_EXTRACTED INFORMATION_
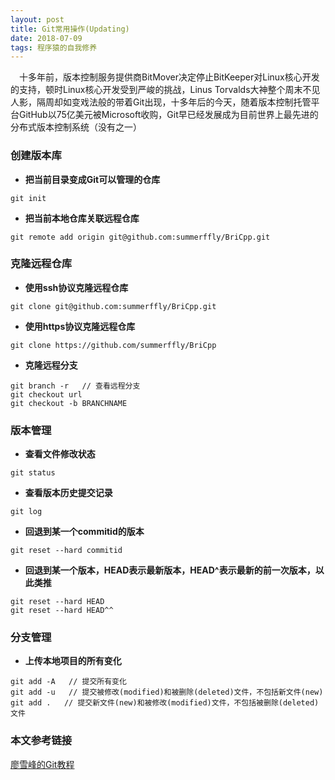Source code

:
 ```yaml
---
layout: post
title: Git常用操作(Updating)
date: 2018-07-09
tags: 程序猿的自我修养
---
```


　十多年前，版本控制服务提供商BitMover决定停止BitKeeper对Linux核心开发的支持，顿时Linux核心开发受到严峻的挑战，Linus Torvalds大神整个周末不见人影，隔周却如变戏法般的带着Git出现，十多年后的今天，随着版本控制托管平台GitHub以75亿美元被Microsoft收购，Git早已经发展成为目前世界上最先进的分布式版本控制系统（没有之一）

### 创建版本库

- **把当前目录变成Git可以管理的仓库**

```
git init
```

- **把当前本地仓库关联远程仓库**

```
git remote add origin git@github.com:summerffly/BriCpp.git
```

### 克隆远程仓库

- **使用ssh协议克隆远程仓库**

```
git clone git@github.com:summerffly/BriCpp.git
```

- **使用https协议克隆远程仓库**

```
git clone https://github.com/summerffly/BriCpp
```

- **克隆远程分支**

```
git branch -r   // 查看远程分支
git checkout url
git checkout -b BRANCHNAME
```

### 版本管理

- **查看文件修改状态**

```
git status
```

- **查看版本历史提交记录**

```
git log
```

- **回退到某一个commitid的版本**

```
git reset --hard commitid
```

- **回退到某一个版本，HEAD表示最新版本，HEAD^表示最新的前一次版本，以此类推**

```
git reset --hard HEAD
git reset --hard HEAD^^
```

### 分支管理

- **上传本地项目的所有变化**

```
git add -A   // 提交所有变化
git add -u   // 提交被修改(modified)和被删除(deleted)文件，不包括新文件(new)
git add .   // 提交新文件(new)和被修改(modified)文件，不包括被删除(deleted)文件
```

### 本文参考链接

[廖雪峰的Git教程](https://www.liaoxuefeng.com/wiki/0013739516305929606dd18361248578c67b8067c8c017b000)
==
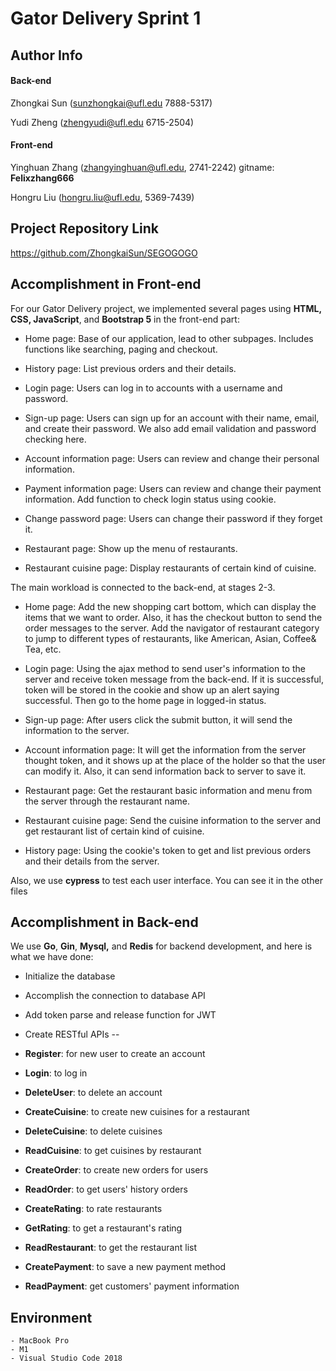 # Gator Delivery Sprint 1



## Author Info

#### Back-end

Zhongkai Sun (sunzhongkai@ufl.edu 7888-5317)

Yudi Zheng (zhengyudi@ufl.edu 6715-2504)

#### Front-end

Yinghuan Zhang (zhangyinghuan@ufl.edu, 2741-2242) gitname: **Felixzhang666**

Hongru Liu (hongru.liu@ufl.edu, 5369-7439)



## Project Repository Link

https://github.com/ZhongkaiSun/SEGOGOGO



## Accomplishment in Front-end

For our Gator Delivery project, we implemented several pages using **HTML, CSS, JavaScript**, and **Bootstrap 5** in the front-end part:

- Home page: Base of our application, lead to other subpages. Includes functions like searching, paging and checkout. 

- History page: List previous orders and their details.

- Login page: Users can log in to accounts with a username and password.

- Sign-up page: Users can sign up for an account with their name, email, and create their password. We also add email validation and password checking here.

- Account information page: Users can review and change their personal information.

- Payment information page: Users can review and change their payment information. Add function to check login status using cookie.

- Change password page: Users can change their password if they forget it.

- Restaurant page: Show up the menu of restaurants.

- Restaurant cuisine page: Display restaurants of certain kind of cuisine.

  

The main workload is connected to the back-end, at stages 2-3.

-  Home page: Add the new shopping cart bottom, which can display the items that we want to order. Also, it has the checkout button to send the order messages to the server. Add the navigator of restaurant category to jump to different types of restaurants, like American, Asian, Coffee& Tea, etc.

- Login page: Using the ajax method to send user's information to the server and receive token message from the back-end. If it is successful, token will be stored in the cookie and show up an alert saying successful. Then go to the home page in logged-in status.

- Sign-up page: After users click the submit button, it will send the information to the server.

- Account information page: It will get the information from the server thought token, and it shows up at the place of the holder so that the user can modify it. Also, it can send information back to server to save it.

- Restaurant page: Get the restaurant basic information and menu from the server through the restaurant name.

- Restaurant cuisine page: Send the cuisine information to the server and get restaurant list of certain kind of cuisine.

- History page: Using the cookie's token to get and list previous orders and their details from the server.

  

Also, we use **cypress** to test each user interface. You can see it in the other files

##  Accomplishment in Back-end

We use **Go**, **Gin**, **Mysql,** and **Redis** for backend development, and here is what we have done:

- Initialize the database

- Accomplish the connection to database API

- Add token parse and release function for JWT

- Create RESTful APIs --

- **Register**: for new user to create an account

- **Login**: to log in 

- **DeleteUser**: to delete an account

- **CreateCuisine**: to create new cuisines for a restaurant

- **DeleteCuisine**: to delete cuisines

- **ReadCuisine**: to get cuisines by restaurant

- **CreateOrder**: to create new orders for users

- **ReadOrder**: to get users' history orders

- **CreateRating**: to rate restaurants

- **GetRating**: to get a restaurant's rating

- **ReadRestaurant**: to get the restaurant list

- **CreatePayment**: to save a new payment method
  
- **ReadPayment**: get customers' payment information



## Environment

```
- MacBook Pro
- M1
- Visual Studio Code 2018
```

_PROBLEM TO SOLVE_
Using the entries above, repeat only the lines from the one containing "- **使用ssh协议克隆远程仓库**" through the one containing "[廖雪峰的Git教程](ht", end lines included.

_COMPLETED TASK_
- **使用ssh协议克隆远程仓库**

```
git clone git@github.com:summerffly/BriCpp.git
```

- **使用https协议克隆远程仓库**

```
git clone https://github.com/summerffly/BriCpp
```

- **克隆远程分支**

```
git branch -r   // 查看远程分支
git checkout url
git checkout -b BRANCHNAME
```

### 版本管理

- **查看文件修改状态**

```
git status
```

- **查看版本历史提交记录**

```
git log
```

- **回退到某一个commitid的版本**

```
git reset --hard commitid
```

- **回退到某一个版本，HEAD表示最新版本，HEAD^表示最新的前一次版本，以此类推**

```
git reset --hard HEAD
git reset --hard HEAD^^
```

### 分支管理

- **上传本地项目的所有变化**

```
git add -A   // 提交所有变化
git add -u   // 提交被修改(modified)和被删除(deleted)文件，不包括新文件(new)
git add .   // 提交新文件(new)和被修改(modified)文件，不包括被删除(deleted)文件
```

### 本文参考链接

[廖雪峰的Git教程](https://www.liaoxuefeng.com/wiki/0013739516305929606dd18361248578c67b8067c8c017b000)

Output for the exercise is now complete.